“Sucking at something is the first step to being sorta good at something.” — Morgan Missen
10 years ago this summer, I started my first internship in journalism. I was 16. That summer, I got an article published in the A section of The Boston Globe, and I thought: This journalism thing is going to be easy. I thought I was going to be a very big deal.
Five years ago this summer, I went to China to cover the Beijing Olympics for the Rocky Mountain News. I was in China, reporting on the biggest sporting event in the world. I was doing good reporting, and my bosses were happy with me. I was convinced: I was going to be a very big deal.
And now it’s five years later, and… well, the words “big deal” probably don’t apply just yet. I’m really happy with where I am in journalism. Thrilled, actually.

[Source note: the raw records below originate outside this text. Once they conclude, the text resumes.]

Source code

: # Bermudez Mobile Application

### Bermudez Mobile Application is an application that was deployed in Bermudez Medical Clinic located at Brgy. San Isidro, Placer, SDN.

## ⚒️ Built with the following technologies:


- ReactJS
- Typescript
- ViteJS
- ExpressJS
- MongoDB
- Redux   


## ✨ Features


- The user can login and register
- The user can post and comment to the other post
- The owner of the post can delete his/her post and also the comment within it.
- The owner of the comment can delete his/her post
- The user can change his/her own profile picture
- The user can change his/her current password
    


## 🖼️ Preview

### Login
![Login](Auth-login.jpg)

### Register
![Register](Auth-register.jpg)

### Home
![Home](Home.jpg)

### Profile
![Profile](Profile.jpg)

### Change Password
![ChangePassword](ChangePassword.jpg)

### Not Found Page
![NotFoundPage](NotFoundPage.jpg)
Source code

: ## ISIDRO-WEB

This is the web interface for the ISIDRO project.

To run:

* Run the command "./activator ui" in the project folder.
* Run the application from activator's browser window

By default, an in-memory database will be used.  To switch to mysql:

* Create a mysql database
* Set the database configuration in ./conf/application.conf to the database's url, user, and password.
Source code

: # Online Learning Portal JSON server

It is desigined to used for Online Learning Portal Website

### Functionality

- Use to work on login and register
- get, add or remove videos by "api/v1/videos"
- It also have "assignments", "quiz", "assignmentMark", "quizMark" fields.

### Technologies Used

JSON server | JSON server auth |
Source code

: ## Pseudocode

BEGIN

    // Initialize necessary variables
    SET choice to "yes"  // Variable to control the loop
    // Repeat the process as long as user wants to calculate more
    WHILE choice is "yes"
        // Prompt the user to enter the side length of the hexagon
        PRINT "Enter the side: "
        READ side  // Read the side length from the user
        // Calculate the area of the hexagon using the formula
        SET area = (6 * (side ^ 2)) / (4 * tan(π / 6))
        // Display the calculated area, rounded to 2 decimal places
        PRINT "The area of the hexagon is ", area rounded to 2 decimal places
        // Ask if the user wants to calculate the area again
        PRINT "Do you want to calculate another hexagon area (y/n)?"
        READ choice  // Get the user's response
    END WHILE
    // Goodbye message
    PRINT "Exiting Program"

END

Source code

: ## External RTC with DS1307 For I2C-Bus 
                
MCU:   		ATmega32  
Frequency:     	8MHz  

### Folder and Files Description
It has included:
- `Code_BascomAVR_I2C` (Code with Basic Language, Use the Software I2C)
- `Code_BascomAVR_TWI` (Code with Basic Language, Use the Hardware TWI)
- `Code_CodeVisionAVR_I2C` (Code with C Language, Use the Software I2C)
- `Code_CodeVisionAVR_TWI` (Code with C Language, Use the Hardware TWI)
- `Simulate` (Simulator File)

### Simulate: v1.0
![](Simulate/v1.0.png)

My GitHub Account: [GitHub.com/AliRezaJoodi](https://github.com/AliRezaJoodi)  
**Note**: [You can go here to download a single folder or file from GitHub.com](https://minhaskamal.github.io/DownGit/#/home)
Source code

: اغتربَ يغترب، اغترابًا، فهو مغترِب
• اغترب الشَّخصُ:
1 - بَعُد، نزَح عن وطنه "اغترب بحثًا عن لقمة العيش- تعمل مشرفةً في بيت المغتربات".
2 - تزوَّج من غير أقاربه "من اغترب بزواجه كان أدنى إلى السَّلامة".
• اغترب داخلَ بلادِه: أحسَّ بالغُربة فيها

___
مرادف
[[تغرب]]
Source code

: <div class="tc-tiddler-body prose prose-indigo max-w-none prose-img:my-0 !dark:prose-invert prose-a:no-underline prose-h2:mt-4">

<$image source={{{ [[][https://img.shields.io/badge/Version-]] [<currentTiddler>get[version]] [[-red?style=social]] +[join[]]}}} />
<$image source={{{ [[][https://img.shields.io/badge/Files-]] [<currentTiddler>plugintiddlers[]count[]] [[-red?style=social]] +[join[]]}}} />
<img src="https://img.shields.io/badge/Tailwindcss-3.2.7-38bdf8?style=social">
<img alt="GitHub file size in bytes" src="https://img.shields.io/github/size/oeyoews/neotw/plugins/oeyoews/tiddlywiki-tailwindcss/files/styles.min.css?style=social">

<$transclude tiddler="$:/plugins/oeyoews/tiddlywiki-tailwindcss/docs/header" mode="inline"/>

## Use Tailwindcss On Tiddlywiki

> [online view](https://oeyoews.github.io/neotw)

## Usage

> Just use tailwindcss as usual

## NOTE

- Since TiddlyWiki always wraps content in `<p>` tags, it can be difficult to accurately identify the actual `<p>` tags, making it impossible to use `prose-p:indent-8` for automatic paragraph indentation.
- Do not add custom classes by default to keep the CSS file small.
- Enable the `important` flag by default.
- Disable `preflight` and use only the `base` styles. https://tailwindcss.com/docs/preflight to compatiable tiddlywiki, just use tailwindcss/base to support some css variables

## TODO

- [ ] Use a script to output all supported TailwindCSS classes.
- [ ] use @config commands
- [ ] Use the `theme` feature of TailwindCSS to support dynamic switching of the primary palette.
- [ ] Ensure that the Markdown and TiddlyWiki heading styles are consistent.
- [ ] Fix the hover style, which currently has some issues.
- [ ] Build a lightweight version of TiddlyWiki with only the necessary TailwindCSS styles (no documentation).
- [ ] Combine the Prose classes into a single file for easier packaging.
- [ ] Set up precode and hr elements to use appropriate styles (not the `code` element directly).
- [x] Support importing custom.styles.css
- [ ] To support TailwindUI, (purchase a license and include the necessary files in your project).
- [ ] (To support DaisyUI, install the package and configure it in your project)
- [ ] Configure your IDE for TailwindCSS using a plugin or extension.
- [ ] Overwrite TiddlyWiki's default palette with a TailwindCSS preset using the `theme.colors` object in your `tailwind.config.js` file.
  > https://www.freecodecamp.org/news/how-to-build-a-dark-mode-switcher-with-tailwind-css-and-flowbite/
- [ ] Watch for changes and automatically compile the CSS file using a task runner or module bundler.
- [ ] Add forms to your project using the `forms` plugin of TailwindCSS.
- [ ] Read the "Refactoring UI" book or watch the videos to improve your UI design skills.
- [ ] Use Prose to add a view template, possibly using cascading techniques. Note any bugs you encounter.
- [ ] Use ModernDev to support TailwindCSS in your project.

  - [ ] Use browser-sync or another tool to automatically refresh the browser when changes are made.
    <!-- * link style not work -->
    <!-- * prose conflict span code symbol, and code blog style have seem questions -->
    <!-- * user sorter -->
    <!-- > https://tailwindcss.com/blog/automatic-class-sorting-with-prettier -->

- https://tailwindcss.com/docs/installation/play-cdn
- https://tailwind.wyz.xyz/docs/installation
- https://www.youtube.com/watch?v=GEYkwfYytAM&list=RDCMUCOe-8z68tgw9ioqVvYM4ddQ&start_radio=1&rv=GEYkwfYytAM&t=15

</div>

But this isn’t what I thought it would be. I had visions of reporting, of telling big feature stories that won big awards, of traveling to tell stories that could change lives. I had huge ambition, and no reason to doubt that everything I wanted would come soon.
I never thought about the work. There was no concept that it was going to take work and time and screw-ups to get somewhere good. Everything came easy: the reporting, the writing, the opportunities. Stuff just seemed to work out.
But I ended up in a pretty great place anyway. I’ve learned about the work. I’ve had leaps forward, and I’ve taken steps back. I have screwed up a lot, and I’m better for it.
Somewhere down the road, I might even get good at whatever it is that I do. I’m 26 now, and I think I’m getting closer. Not close — but definitely closer.
Every once in a while, someone tells me how far along I am. They say I’m doing well — really well for someone this young. They talk about how quickly success has come for me.
And not too far off — maybe a few years down the road, even — there’ll be more of them. They’ll talk about how fast it’s all happened for me. The words “overnight success” might even be used.
And only I will know: I’ll have been an overnight success more than a decade in the making.